What he is to write is here summarised, ‘the mystery of the seven stars which you saw in my right hand and of the seven golden lampstands’. And what is that mystery? That the seven stars in His right hand are the (seven) angels of the seven churches, and the lampstands are the seven churches.

In the Old Testament the sevenfold lampstand was connected with the two sons of oil, the anointed servants of God (Zechariah 4:0), who received spiritual power from Him. In the New the seven lampstands are connected with seven powerful angels. So the churches can go forward in confident assurance, knowing that the coming Christ is among them and that the angels responsible for their wellbeing are held in His right hand. Though other angels may fail, no one will pluck these from His hand. He has full control over them, as He has over the churches.

In all this there are no grounds for making chapters 4-19 refer to something that only occurs in the distant future. They are, with the exception of the description of the Second Coming itself, (and like Peter and Paul before them they knew that they had no guarantee of survival to that glorious event), something that the churches will themselves experience This is reinforced by what is actually said to the churches, which includes references to later chapters in Revelation.

On the other hand it is not necessary, for this reason, to state that chapter 4-19 refer only to what will happen to the churches at that time. That they will happen in their near experience does not exclude their happening again and again throughout the period before the Second Coming. John foresaw that the churches would face what is described in the book. He foresaw events of the future. What he did not foresee was that such events would be repeated again and again through the ages at different levels of intensity. This it was not God’s pleasure to reveal. Whenever such things do reoccur His people can be encouraged by this vision.
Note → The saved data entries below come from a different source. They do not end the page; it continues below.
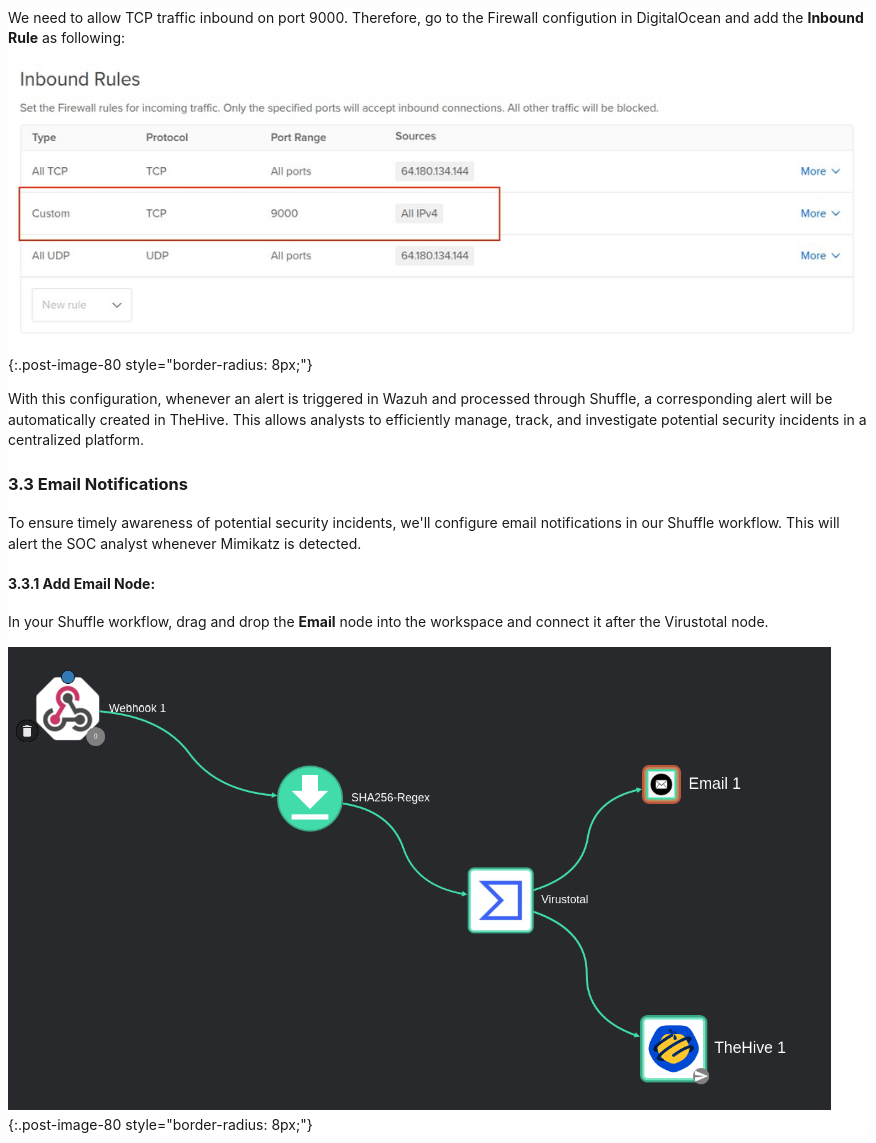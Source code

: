 
We need to allow TCP traffic inbound on port 9000. Therefore, go to the Firewall configution in DigitalOcean and add the **Inbound Rule** as following:


  ![](assets/img/soc_automation-project/digital-ocean-add-rule-firewall.jpg){:.post-image-80 style="border-radius: 8px;"}


With this configuration, whenever an alert is triggered in Wazuh and processed through Shuffle, a corresponding alert will be automatically created in TheHive. This allows analysts to efficiently manage, track, and investigate potential security incidents in a centralized platform.

### 3.3 Email Notifications
To ensure timely awareness of potential security incidents, we'll configure email notifications in our Shuffle workflow. This will alert the SOC analyst whenever Mimikatz is detected.

#### 3.3.1 Add Email Node:
In your Shuffle workflow, drag and drop the **Email** node into the workspace and connect it after the Virustotal node. 


  ![](assets/img/soc_automation-project/shuffle-add-email.jpg){:.post-image-80 style="border-radius: 8px;"}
Jesus, and the Bible, make clear that the timing of the second coming and therefore the things intrinsically related to it are totally unknown except to God. That timing is such a secret that it was even unknown to Jesus while He was on earth (Mark 13:32). Thus there must always be a valid distinction timewise between those things and the things that occur before. There must indeed always be an unknown gap between them, the extent of which cannot be postulated. Peter can see it in terms of ‘a thousand years’ (2 Peter 3:8). Jesus certainly told men that His coming could not take place until the Temple had been utterly destroyed, for He knew that had to happen. He told them of other things that must take place. But He could give no idea of the time of His return because He specifically stated that He did not know it (Mark 13:32).

With regard to the view that the seven churches refer to stages in the consecutive condition of the church through the ages, this owes more to subtle selection from history rather than to truth, and to our conceit that the church in the Western world is mainly the one that matters. History is so diverse that any order of the seven churches could have been fitted into history. What is true, however, is that through history different parts of the church have regularly been in a similar condition to that pictured in the seven churches. At any one time all the churches described are typified somewhere. The view has truth in that the central message of Revelation did illuminate events through history.